If you’re good at reading between the lines, you might be wondering why I don’t just do it myself. Good question. I’ve thought about it. The truth is, it’s just not my bag baby. I don’t have any desire to create original recipes, or teach people how to cook on camera. I’m more of a live audience kind of guy. Personally, I don’t really like being on camera and have never liked to have my picture taken. It’s not that I’m bad looking, it’s more a matter of being photogenic. I love to cook and I’m passionate about food and entertaining, but I don’t feel that I have anything to offer the Food Network in terms of an original show. If I did, I would pitch it. I would love to host a show like DDD, but that’s already being done.
Every time Food Network Star starts a new season, I tune in and watch to see if anyone has star power (the total package). I get exasperated and feel like I should try out for the show myself just to show people how to do it. It seems obvious what Bob Tuschman and Susie Fogelson are looking for, yet no one can ever seem to put it all together. I was excited with the new format last season, but still no one had the total package. It’s obvious that Justin is a foodie and has an impressive track record; but he didn’t run away with the show. He wasn’t my pick. There were other finalists on the show, who if they had gone through this boot camp, they could have won instead. I’m sure of it. Everyone struggled with something (and most of them a lot).

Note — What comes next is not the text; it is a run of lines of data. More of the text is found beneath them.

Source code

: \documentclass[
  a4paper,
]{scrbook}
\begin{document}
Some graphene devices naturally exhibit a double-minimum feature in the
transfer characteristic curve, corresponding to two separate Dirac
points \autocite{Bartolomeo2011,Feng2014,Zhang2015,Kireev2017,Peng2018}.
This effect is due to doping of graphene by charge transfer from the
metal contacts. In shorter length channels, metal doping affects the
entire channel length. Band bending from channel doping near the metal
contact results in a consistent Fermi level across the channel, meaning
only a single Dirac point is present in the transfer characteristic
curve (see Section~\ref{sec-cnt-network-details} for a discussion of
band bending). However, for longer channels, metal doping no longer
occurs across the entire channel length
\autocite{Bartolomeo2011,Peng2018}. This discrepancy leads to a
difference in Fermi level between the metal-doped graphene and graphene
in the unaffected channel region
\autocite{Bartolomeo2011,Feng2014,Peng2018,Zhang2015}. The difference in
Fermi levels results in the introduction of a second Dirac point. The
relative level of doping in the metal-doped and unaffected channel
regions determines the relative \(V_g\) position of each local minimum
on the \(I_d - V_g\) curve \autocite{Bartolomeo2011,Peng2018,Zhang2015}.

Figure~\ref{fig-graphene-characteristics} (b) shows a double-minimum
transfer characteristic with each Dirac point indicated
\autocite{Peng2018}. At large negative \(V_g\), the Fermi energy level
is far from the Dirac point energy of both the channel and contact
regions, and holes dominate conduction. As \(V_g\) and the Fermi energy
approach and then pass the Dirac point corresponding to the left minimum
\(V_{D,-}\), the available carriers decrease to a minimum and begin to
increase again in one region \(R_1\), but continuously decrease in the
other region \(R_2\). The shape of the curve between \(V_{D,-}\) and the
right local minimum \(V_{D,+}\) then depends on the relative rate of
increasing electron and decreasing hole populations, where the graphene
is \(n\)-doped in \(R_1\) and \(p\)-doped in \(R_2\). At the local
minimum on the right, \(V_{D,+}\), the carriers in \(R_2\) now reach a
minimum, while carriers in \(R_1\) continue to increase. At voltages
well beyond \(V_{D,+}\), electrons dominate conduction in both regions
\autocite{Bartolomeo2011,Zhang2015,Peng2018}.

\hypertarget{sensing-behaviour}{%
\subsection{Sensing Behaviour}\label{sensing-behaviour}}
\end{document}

From where I sit, if you’ve got what it takes to get on the show, then you should do everything you can to ensure that you will become the next Food Network Star. You wouldn’t want to spend the rest of your life thinking about how you had a good shot at a great career, fame and fortune, and let it all slip through your fingers.
Is it possible that you could pass this boot camp, get on the show, and still not win? Yes. No matter how good you are, there’s always the chance that someone else is better. It’s not likely, but it is possible. If you’re as good as I’m suggesting, you don’t have to actually win in order to get your foot in the door at Food Network. Ultimately, it boils down to this: if you have a passion for food and cooking and want to get on the Food Network, it would be smart to train yourself first and put your best foot forward on whatever materials you submit to the network. You want to come across as polished and professional from the word go. I don’t have Bob and Susie on speed-dial, but I’m sure they would find it refreshing and rewarding to work with a star who has the total package.
Don’t forget: You have to make your own breaks.
To anyone who has read this far… you’re obviously a foodie and a big fan of the Food Network, so we have a lot in common and I wish you all the best. We will all be watching the next season of Food Network Star. The only question is if you will be on it.